Neuron-reading nanowires

Accelerating the development of drugs for neurological diseases

December 19, 2017

neuron

A breakthrough in nanowire technology is enabling researchers to dig deeper into the science of how the brain works, and help identify the most effective drugs for neurological diseases.

New non-destructive technology

The team, led by Shadi Dayeh, an electrical engineering professor at the UC San Diego Jacobs School of Engineering, has developed nanowires that can record the electrical activity of neurons in fine detail, allowing researchers to better understand how single cells communicate in large neuronal networks.

The key differentiator? The new nanowire technology is nondestructive and can simultaneously measure potential changes in multiple neurons—with the high sensitivity and resolution achieved by the current state of the art.

The new device consists of an array of silicon nanowires densely packed on a small chip patterned with nickel electrode leads that are coated with silica. The nanowires penetrate cells without damaging them and are sensitive enough to measure small potential changes that are a fraction of or a few millivolts in magnitude.

Researchers can uncover details about a neuron’s health, activity and response to drugs by measuring ion channel currents and changes in its intracellular potential. These are due to the difference in ion concentration between the inside and outside of the cell.

This is in contrast to the existing high sensitivity measurement technique. It was ultimately destructive, breaking the cell membrane and eventually killing the cell. It was also limited to analysing only one cell at a time, making it impractical for studying large networks of neurons. And it was not scalable to 2D and 3D tissue-like structures cultured in vitro.

Wafer bonding innovation

Another innovative feature of this technology is it can isolate the electrical signal measured by each individual nanowire.

“This is unusual in existing nanowire technologies, where several wires are electrically shorted together and you cannot differentiate the signal from every single wire,” Dayeh said.

To overcome this hurdle, researchers invented a new wafer bonding approach to fuse the silicon nanowires to the nickel electrodes. They used a process called silicidation, which is a reaction that binds together two solids (silicon and another metal) without melting either material. This prevents the nickel electrodes from liquidising, spreading out and shorting adjacent electrode leads.

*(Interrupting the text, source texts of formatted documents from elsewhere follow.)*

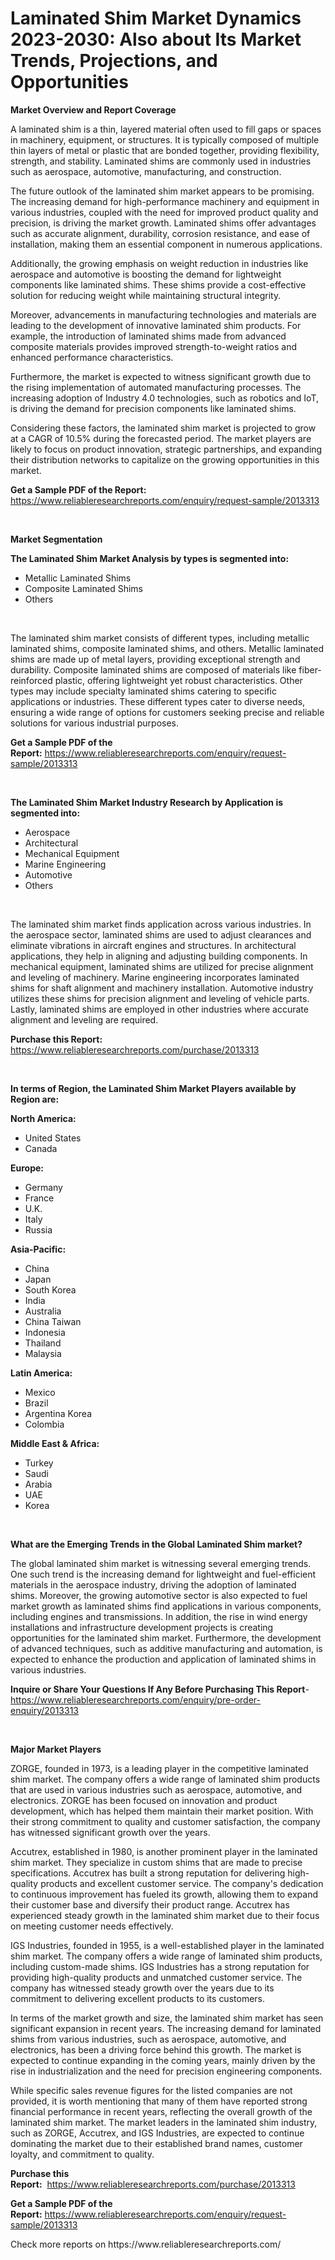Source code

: <p><h1>Laminated Shim Market Dynamics 2023-2030: Also about Its Market Trends, Projections, and Opportunities</h1></p><p><strong>Market Overview and Report Coverage</strong></p>
<p><p>A laminated shim is a thin, layered material often used to fill gaps or spaces in machinery, equipment, or structures. It is typically composed of multiple thin layers of metal or plastic that are bonded together, providing flexibility, strength, and stability. Laminated shims are commonly used in industries such as aerospace, automotive, manufacturing, and construction.</p><p>The future outlook of the laminated shim market appears to be promising. The increasing demand for high-performance machinery and equipment in various industries, coupled with the need for improved product quality and precision, is driving the market growth. Laminated shims offer advantages such as accurate alignment, durability, corrosion resistance, and ease of installation, making them an essential component in numerous applications.</p><p>Additionally, the growing emphasis on weight reduction in industries like aerospace and automotive is boosting the demand for lightweight components like laminated shims. These shims provide a cost-effective solution for reducing weight while maintaining structural integrity.</p><p>Moreover, advancements in manufacturing technologies and materials are leading to the development of innovative laminated shim products. For example, the introduction of laminated shims made from advanced composite materials provides improved strength-to-weight ratios and enhanced performance characteristics.</p><p>Furthermore, the market is expected to witness significant growth due to the rising implementation of automated manufacturing processes. The increasing adoption of Industry 4.0 technologies, such as robotics and IoT, is driving the demand for precision components like laminated shims.</p><p>Considering these factors, the laminated shim market is projected to grow at a CAGR of 10.5% during the forecasted period. The market players are likely to focus on product innovation, strategic partnerships, and expanding their distribution networks to capitalize on the growing opportunities in this market.</p></p>
<p><strong>Get a Sample PDF of the Report:</strong> <a href="https://www.reliableresearchreports.com/enquiry/request-sample/2013313">https://www.reliableresearchreports.com/enquiry/request-sample/2013313</a></p>
<p>&nbsp;</p>
<p><strong>Market Segmentation</strong></p>
<p><strong>The Laminated Shim Market Analysis by types is segmented into:</strong></p>
<p><ul><li>Metallic Laminated Shims</li><li>Composite Laminated Shims</li><li>Others</li></ul></p>
<p>&nbsp;</p>
<p><p>The laminated shim market consists of different types, including metallic laminated shims, composite laminated shims, and others. Metallic laminated shims are made up of metal layers, providing exceptional strength and durability. Composite laminated shims are composed of materials like fiber-reinforced plastic, offering lightweight yet robust characteristics. Other types may include specialty laminated shims catering to specific applications or industries. These different types cater to diverse needs, ensuring a wide range of options for customers seeking precise and reliable solutions for various industrial purposes.</p></p>
<p><strong>Get a Sample PDF of the Report:</strong>&nbsp;<a href="https://www.reliableresearchreports.com/enquiry/request-sample/2013313">https://www.reliableresearchreports.com/enquiry/request-sample/2013313</a></p>
<p>&nbsp;</p>
<p><strong>The Laminated Shim Market Industry Research by Application is segmented into:</strong></p>
<p><ul><li>Aerospace</li><li>Architectural</li><li>Mechanical Equipment</li><li>Marine Engineering</li><li>Automotive</li><li>Others</li></ul></p>
<p>&nbsp;</p>
<p><p>The laminated shim market finds application across various industries. In the aerospace sector, laminated shims are used to adjust clearances and eliminate vibrations in aircraft engines and structures. In architectural applications, they help in aligning and adjusting building components. In mechanical equipment, laminated shims are utilized for precise alignment and leveling of machinery. Marine engineering incorporates laminated shims for shaft alignment and machinery installation. Automotive industry utilizes these shims for precision alignment and leveling of vehicle parts. Lastly, laminated shims are employed in other industries where accurate alignment and leveling are required.</p></p>
<p><strong>Purchase this Report:</strong>&nbsp; <a href="https://www.reliableresearchreports.com/purchase/2013313">https://www.reliableresearchreports.com/purchase/2013313</a></p>
<p>&nbsp;</p>
<p><strong>In terms of Region, the Laminated Shim Market Players available by Region are:</strong></p>
<p>
    <p> <strong> North America: </strong>
        <ul>
            <li>United States</li>
            <li>Canada</li>
        </ul>
        </p> 
    <p> <strong> Europe: </strong>
        <ul>
            <li>Germany</li>
            <li>France</li>
            <li>U.K.</li>
            <li>Italy</li>
            <li>Russia</li>
        </ul>
        </p> 
    <p> <strong> Asia-Pacific: </strong>
        <ul>
            <li>China</li>
            <li>Japan</li>
            <li>South Korea</li>
            <li>India</li>
            <li>Australia</li>
            <li>China Taiwan</li>
            <li>Indonesia</li>
            <li>Thailand</li>
            <li>Malaysia</li>
        </ul>
        </p> 
    <p> <strong> Latin America: </strong>
        <ul>
            <li>Mexico</li>
            <li>Brazil</li>
            <li>Argentina Korea</li>
            <li>Colombia</li>
        </ul>
        </p> 
    <p> <strong> Middle East & Africa: </strong>
        <ul>
            <li>Turkey</li>
            <li>Saudi</li>
            <li>Arabia</li>
            <li>UAE</li>
            <li>Korea</li>
        </ul>
    </p>
    </p>
<p>&nbsp;</p>
<p><strong>What are the Emerging Trends in the Global Laminated Shim market?</strong></p>
<p><p>The global laminated shim market is witnessing several emerging trends. One such trend is the increasing demand for lightweight and fuel-efficient materials in the aerospace industry, driving the adoption of laminated shims. Moreover, the growing automotive sector is also expected to fuel market growth as laminated shims find applications in various components, including engines and transmissions. In addition, the rise in wind energy installations and infrastructure development projects is creating opportunities for the laminated shim market. Furthermore, the development of advanced techniques, such as additive manufacturing and automation, is expected to enhance the production and application of laminated shims in various industries.</p></p>
<p><strong>Inquire or Share Your Questions If Any Before Purchasing This Report</strong>- <a href="https://www.reliableresearchreports.com/enquiry/pre-order-enquiry/2013313">https://www.reliableresearchreports.com/enquiry/pre-order-enquiry/2013313</a></p>
<p>&nbsp;</p>
<p><strong>Major Market Players</strong></p>
<p><p>ZORGE, founded in 1973, is a leading player in the competitive laminated shim market. The company offers a wide range of laminated shim products that are used in various industries such as aerospace, automotive, and electronics. ZORGE has been focused on innovation and product development, which has helped them maintain their market position. With their strong commitment to quality and customer satisfaction, the company has witnessed significant growth over the years.</p><p>Accutrex, established in 1980, is another prominent player in the laminated shim market. They specialize in custom shims that are made to precise specifications. Accutrex has built a strong reputation for delivering high-quality products and excellent customer service. The company's dedication to continuous improvement has fueled its growth, allowing them to expand their customer base and diversify their product range. Accutrex has experienced steady growth in the laminated shim market due to their focus on meeting customer needs effectively.</p><p>IGS Industries, founded in 1955, is a well-established player in the laminated shim market. The company offers a wide range of laminated shim products, including custom-made shims. IGS Industries has a strong reputation for providing high-quality products and unmatched customer service. The company has witnessed steady growth over the years due to its commitment to delivering excellent products to its customers.</p><p>In terms of the market growth and size, the laminated shim market has seen significant expansion in recent years. The increasing demand for laminated shims from various industries, such as aerospace, automotive, and electronics, has been a driving force behind this growth. The market is expected to continue expanding in the coming years, mainly driven by the rise in industrialization and the need for precision engineering components.</p><p>While specific sales revenue figures for the listed companies are not provided, it is worth mentioning that many of them have reported strong financial performance in recent years, reflecting the overall growth of the laminated shim market. The market leaders in the laminated shim industry, such as ZORGE, Accutrex, and IGS Industries, are expected to continue dominating the market due to their established brand names, customer loyalty, and commitment to quality.</p></p>
<p><strong>Purchase this Report:</strong>&nbsp;&nbsp;<a href="https://www.reliableresearchreports.com/purchase/2013313">https://www.reliableresearchreports.com/purchase/2013313</a></p>
<p></p>
<p><strong>Get a Sample PDF of the Report:</strong>&nbsp;<a href="https://www.reliableresearchreports.com/enquiry/request-sample/2013313">https://www.reliableresearchreports.com/enquiry/request-sample/2013313</a></p>
<p>Check more reports on https://www.reliableresearchreports.com/</p>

Researchers have used the new nanowire technology to record the electrical activity of neurons that were isolated from mice and derived from human induced pluripotent stem cells. These neurons survived and continued functioning for at least six weeks while interfaced with the nanowire array in vitro.

Dayeh noted that the technology needs further optimisation for brain-on-chip drug screening. “Our ultimate goal is to translate this technology to a device that can be implanted in the brain.”

“We envision that this nanowire technology could be used on stem-cell-derived brain models to identify the most effective drugs for neurological diseases,” said Anne Bang, director of cell biology at the Conrad Prebys Center for Chemical Genomics at the Sanford Burnham Medical Research Institute.